Hay una anécdota de Ricardo siendo un niño de 11 años, que vivió en el Iztaccíhuatl, junto con la tía Olga y un grupo de alpinistas chilangos. Cuando llegaron al inicio del glaciar de la montaña, el grupo decidió regresar. Ricardo preguntó por la ruta para alcanzar la cumbre. Alguien le señaló con la mano, dibujando en el aire la ruta. Cuando tenían 20 minutos de descenso se dieron cuenta de que Ricardo no iba con ellos. Al voltear montaña arriba, ya sobre el glaciar, distinguieron al pequeño alpinista escalando rumbo a la parte alta del Iztaccíhuatl.

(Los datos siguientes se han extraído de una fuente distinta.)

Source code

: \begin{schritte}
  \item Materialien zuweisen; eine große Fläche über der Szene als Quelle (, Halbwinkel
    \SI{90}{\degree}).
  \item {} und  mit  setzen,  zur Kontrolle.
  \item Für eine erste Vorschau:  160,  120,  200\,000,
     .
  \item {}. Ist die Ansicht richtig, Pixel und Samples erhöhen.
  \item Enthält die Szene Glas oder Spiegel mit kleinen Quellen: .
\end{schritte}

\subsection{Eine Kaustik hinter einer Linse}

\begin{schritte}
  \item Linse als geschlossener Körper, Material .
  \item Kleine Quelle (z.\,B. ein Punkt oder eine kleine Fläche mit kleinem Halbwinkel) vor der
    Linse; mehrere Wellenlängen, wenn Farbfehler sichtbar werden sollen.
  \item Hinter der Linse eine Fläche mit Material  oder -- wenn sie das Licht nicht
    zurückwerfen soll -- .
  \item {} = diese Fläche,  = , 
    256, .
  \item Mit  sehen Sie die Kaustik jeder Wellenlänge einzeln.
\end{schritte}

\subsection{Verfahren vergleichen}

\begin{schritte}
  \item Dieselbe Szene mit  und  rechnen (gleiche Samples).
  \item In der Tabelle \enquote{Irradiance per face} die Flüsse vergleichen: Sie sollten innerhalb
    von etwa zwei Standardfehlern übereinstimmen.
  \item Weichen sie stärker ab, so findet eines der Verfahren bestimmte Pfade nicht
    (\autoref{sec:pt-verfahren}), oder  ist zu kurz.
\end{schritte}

Gritándole por su nombre, uno de los montañistas le dio alcance y, a regañadientes, Ricardo aceptó regresar. “La tía Olga” lo reprendió con mucha energía, estaba muy enojada y contrariada por la actitud arrogante e irresponsable del pequeño alumno. Después del severo regaño, le hizo saber algo que Ricardo jamás olvidaría y que se convertiría en la piedra angular de su brillante trayectoria como alpinista: “Ricardo jamás olvides que en la vida todo debe de ser a su tiempo, ni antes ni después”.

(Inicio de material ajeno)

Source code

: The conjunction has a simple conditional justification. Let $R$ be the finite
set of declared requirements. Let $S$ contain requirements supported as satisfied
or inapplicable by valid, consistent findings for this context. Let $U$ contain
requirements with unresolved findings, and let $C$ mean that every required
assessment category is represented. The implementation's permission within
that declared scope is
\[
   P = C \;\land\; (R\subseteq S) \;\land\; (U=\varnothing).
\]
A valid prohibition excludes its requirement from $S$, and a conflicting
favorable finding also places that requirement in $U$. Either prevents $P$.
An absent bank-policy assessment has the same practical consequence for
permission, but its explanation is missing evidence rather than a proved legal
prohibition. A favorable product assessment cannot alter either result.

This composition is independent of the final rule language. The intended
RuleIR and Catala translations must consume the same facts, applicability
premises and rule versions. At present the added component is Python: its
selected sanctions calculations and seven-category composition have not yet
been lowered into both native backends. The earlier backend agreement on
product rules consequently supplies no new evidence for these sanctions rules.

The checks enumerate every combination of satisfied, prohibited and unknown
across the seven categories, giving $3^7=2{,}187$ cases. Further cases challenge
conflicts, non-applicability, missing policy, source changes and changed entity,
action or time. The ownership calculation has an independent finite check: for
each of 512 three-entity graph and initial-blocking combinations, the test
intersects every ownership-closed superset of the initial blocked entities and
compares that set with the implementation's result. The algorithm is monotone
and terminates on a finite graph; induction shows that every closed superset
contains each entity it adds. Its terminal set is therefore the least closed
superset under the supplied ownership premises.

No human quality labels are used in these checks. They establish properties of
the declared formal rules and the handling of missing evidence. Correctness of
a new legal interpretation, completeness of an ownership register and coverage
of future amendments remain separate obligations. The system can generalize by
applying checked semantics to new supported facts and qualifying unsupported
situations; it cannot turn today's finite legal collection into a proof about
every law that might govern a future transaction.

Cuando Ricardo plática estos recuerdos, lo hace de una manera muy simple y sencilla, convencido de que la arrogancia y la vanidad son veneno puro para cualquier ser humano. El Everest -dice Ricardo- lo humanizó, que incluso, estando en los traicioneros rincones remotos de la montaña más alta del planeta, experimentando toda la pequeñez e insignificancia del ser humano ante el poder absoluto e infernal de la montaña, perdonó a un tío de Nueva Rosita, del que se encontraba distanciado y muy enojado. Arrojó todo su enojo a lo profundo de una grieta del Everest.  En aquellos instantes de mucho miedo, también expresó “¡Tío, si me ofendiste, te perdono, y si te ofendí, perdóname!”. Es algo que no solo se aprende en el Everest, si no en cualquier alta montaña, cuando se siente un miedo real, a no regresar con vida a casa. Esto yo también lo he sentido y he pedido perdón a tanta gente que he lastimado y ofendido. Es un ejercicio muy difícil de hacer, sobre todo si no se realiza de corazón. Porque al regresar a la comodidad y seguridad del asfalto, regresan con uno la soberbia y egoísmo, muy de nosotros los humanos.


El legado de “la tía Olga” para Ricardo sigue vigente aun. Y seguirá así. Y es un consejo que se debería poner con letras de oro.